**Saved entries:**

****************

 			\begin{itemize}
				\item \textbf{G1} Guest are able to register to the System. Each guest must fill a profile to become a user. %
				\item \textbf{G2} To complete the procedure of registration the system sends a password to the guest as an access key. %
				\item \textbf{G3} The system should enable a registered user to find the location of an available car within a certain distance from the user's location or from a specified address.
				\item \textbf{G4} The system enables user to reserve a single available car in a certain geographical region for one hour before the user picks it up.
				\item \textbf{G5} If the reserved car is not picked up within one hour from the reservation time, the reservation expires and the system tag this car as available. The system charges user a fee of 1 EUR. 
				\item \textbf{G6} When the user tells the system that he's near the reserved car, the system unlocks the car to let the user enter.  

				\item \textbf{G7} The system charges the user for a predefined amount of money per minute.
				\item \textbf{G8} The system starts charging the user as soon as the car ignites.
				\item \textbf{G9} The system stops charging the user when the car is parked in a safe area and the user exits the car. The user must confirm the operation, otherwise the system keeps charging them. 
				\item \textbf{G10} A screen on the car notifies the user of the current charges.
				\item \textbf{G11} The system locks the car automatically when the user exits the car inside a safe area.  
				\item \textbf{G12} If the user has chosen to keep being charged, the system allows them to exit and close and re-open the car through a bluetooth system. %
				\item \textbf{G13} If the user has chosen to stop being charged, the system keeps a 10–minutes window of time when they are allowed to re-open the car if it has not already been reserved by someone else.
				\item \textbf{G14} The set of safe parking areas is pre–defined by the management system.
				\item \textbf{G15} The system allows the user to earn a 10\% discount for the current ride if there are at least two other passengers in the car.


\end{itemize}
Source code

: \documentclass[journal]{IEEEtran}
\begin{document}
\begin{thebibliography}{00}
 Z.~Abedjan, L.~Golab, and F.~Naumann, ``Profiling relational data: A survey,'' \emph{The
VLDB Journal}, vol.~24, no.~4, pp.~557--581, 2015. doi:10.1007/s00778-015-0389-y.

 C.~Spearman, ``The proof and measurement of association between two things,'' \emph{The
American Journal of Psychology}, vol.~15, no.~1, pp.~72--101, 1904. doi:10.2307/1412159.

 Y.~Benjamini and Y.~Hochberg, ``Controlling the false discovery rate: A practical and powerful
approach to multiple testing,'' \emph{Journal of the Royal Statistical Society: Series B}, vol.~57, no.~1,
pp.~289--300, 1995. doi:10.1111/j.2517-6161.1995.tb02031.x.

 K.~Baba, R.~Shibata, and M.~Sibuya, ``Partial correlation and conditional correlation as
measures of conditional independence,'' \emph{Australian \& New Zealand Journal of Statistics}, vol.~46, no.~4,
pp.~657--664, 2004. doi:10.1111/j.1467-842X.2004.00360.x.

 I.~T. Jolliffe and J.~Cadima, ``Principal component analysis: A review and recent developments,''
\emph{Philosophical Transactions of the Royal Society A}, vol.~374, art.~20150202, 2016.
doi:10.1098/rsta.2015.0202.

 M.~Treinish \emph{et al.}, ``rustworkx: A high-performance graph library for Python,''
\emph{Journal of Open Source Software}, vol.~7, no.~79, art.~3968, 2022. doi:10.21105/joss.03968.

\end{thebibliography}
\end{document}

****************

**EXERCISE GOAL:**
Print the records above verbatim from their first line to the line containing "access key. %", both included, and stop there.

**TASK RESPONSE:**
 			\begin{itemize}
				\item \textbf{G1} Guest are able to register to the System. Each guest must fill a profile to become a user. %
				\item \textbf{G2} To complete the procedure of registration the system sends a password to the guest as an access key. %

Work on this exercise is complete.